R: Correlation structure for latent variables

about.lvs {boral}

R Documentation

Correlation structure for latent variables

Description

This help file provides more information how (non-independence) correlation structures can be assumed for latent variables.

Details

In the main boral function, when latent varaibles are included, the default option is to assume that the latent variables are independent across the rows (sites) of the response matrix i.e., lv.type = "independent". That is, \bm{u}_i \sim N(\bm{0},\bm{I}_d) where d = num.lv. This is useful when we want to model between species correlations (is a parsimonious manner), but it does make an assumption that sites are independent.
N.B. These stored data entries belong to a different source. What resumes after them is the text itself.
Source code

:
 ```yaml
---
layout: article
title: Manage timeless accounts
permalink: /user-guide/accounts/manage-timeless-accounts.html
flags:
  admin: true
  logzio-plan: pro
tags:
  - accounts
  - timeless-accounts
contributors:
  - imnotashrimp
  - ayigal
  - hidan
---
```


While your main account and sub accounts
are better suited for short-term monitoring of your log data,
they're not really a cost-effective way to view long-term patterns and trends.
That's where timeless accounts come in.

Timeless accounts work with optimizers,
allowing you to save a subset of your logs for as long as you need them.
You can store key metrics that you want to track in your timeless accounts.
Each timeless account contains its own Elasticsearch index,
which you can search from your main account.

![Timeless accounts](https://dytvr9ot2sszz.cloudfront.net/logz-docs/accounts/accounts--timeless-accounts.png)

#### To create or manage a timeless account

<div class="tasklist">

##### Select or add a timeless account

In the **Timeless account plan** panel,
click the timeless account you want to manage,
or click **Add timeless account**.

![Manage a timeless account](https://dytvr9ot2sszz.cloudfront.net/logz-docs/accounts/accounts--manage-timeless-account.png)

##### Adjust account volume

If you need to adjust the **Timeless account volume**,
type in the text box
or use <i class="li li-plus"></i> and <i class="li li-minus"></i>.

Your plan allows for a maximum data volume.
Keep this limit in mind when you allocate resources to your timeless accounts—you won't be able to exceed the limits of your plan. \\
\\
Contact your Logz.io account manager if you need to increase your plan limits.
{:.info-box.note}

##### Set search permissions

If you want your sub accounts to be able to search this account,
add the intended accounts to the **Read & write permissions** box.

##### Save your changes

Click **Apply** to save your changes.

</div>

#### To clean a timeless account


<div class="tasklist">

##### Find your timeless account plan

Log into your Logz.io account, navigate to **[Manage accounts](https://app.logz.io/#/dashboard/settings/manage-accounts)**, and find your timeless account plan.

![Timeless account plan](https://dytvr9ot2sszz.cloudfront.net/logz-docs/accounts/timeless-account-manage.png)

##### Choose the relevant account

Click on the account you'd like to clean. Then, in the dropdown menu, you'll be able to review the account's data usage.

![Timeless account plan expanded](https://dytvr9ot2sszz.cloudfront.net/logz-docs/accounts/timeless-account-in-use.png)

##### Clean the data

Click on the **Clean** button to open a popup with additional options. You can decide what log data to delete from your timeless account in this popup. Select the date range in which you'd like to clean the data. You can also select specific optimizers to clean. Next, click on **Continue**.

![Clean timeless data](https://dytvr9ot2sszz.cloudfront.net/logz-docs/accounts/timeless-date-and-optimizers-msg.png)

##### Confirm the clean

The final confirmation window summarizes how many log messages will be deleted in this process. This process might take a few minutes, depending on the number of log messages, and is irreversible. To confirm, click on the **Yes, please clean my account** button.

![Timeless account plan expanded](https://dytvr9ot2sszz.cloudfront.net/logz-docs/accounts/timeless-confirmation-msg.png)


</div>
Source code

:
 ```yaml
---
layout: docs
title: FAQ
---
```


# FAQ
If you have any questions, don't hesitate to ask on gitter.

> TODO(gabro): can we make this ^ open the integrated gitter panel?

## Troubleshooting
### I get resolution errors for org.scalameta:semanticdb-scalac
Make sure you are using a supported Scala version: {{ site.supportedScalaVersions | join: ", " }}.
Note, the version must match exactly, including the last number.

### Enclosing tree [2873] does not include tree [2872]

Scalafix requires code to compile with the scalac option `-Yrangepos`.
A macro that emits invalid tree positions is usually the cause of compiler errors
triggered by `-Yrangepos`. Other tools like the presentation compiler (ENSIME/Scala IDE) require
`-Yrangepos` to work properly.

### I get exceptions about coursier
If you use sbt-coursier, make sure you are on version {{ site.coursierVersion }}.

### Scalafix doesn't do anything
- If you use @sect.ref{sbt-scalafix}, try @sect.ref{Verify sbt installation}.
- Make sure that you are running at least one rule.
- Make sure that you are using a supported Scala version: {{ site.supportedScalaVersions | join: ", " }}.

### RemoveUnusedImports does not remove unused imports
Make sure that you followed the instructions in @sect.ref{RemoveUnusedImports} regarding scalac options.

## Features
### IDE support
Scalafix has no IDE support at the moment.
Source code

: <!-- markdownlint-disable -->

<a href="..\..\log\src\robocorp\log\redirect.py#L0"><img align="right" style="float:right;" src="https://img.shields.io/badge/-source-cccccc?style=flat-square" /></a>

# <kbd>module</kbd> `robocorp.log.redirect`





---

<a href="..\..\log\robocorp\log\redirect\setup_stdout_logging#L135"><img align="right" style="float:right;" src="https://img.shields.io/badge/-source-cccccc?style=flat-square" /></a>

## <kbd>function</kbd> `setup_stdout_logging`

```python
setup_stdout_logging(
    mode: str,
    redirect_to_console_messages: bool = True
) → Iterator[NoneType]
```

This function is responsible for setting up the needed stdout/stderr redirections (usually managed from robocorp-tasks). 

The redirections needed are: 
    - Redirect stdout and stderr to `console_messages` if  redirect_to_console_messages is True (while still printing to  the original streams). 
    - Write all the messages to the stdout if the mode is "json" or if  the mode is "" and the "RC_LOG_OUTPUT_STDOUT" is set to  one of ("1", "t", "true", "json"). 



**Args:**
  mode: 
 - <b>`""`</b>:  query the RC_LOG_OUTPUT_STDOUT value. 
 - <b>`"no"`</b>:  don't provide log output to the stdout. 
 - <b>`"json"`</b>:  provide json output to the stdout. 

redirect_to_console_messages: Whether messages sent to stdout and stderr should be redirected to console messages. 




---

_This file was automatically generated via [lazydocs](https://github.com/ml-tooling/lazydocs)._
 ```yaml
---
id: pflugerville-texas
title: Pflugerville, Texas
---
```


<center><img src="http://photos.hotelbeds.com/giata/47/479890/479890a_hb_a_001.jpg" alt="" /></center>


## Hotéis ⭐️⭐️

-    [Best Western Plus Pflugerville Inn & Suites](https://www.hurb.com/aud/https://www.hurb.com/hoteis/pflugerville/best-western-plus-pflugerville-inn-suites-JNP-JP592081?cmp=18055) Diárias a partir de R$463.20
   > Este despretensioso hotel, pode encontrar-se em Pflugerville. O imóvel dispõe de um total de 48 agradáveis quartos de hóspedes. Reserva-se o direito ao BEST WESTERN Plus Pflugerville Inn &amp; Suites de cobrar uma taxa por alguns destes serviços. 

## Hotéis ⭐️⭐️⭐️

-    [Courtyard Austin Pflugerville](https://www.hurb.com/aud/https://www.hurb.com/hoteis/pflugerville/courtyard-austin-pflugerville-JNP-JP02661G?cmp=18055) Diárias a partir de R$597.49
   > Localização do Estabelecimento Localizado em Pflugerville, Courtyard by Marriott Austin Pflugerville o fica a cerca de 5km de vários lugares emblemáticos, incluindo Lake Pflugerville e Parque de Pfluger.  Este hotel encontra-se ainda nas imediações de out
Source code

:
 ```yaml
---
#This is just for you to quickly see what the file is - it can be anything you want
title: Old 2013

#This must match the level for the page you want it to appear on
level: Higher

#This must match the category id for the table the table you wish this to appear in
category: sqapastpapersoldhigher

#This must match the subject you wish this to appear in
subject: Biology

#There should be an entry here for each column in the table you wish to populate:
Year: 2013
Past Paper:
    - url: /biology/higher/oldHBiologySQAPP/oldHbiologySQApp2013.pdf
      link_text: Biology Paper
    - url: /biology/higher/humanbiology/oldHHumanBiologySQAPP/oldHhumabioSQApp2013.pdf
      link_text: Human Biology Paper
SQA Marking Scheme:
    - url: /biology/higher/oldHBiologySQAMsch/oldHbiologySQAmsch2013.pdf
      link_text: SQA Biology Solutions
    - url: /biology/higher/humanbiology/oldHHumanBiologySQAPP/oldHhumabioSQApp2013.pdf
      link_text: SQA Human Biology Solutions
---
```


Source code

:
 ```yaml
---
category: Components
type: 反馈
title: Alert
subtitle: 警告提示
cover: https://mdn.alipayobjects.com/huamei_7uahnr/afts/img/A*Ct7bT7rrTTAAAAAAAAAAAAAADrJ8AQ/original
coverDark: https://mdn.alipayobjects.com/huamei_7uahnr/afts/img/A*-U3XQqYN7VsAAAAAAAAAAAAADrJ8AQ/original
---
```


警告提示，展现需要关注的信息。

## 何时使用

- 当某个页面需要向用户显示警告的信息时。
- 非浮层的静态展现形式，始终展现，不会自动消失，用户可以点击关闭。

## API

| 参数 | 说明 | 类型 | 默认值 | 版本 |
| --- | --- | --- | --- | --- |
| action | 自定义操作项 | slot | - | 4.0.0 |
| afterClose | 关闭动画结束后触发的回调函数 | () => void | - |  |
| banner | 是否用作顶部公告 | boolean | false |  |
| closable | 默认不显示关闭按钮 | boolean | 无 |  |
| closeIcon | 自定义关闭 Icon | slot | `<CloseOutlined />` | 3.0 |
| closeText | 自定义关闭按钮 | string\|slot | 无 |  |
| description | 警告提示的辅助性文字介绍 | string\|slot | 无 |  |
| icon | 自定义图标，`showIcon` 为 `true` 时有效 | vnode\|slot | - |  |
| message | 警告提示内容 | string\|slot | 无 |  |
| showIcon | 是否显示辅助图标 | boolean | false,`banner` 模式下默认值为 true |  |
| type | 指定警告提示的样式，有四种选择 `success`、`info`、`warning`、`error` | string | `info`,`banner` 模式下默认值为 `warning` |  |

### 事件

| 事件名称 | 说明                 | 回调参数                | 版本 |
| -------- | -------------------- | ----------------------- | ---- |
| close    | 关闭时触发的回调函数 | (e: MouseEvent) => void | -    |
If one a-priori believes that the sites are, in fact, correlated e.g., due to spatial correlation, and that it cannot be sufficiently well accounted for by row effects (see comment below), then we can account for this by assuming a non-independence correlation structure for the the latent variables across sites. Note however we continue to assume that the d latent variables are still independent of one another. That is, if we let \bm{u}_i = (u_{i1}, \ldots, u_{id}), then we assume that for l = 1,\ldots,d,

(u_{1l}, u_{2l}, \ldots, u_{nl}) \sim N(\bm{0}, \bm{\Sigma}),

where \bm{\Sigma} is some correlation matrix. When \bm{\Sigma} = \bm{I}_n then we are back in the independence case. However, if we allow for the off-diagonals to be non-zero, then we the latent variables to be correlated, \Sigma_{ij} = Cov(u_{il}, u_{jl}). This in turn induces correlation across sites and species i.e., two species at two different sites are now correlated because of the correlation across sites.

While there are fancier structures and attempts at accounting for correlations between sites (Cressie and Wikle, 2015), in boral we assume relatively simple structures. Specifically, we can assume that sites further away are less correlated, and so \Sigma can be characterized based on a distance matrix distmat and associated spatial covariance parameters which require estimation. Indeed, such simple spatial latent variable models have become rather popular in community ecology of late, at least as a first attempt at accounting for spatial (and also temporal) correlation e.g., Thorson et al., (2015, 2016); Ovaskainen et al., (2016, 2017).

At the moment, several correlation structures are permitted. Let D_{ij} denote the distance between site i and j i.e., entry (i,j) in distmat. Also, let (\vartheta_1,\vartheta_2) denote the two spatial covariance parameters (noting that the second parameter is not required for some of structures). Then we have: 1) lv.type = "exponential" such that \Sigma_{ij} = \exp(-D_{ij}/\vartheta_1); 2) lv.type = "squared.exponential", such that \Sigma_{ij} = \exp(-D_{ij}/\vartheta_1^2); 3) lv.type = "power.exponential", such that \Sigma_{ij} = \exp(-(D_{ij}/\vartheta_1)^{\vartheta_2}) where \vartheta_1 \in (0,2] ; 4) lv.type = "spherical", such that (D_{ij} < \vartheta_1)*(1 - 1.5*D_{ij}/\vartheta_1 + 0.5*(D_{ij}/\vartheta_1)^3). We refer the reader to the geoR and the function cov.spatial for more, simple information on spatial covariance functions (Ribeiro Jr and Diggle, 2016).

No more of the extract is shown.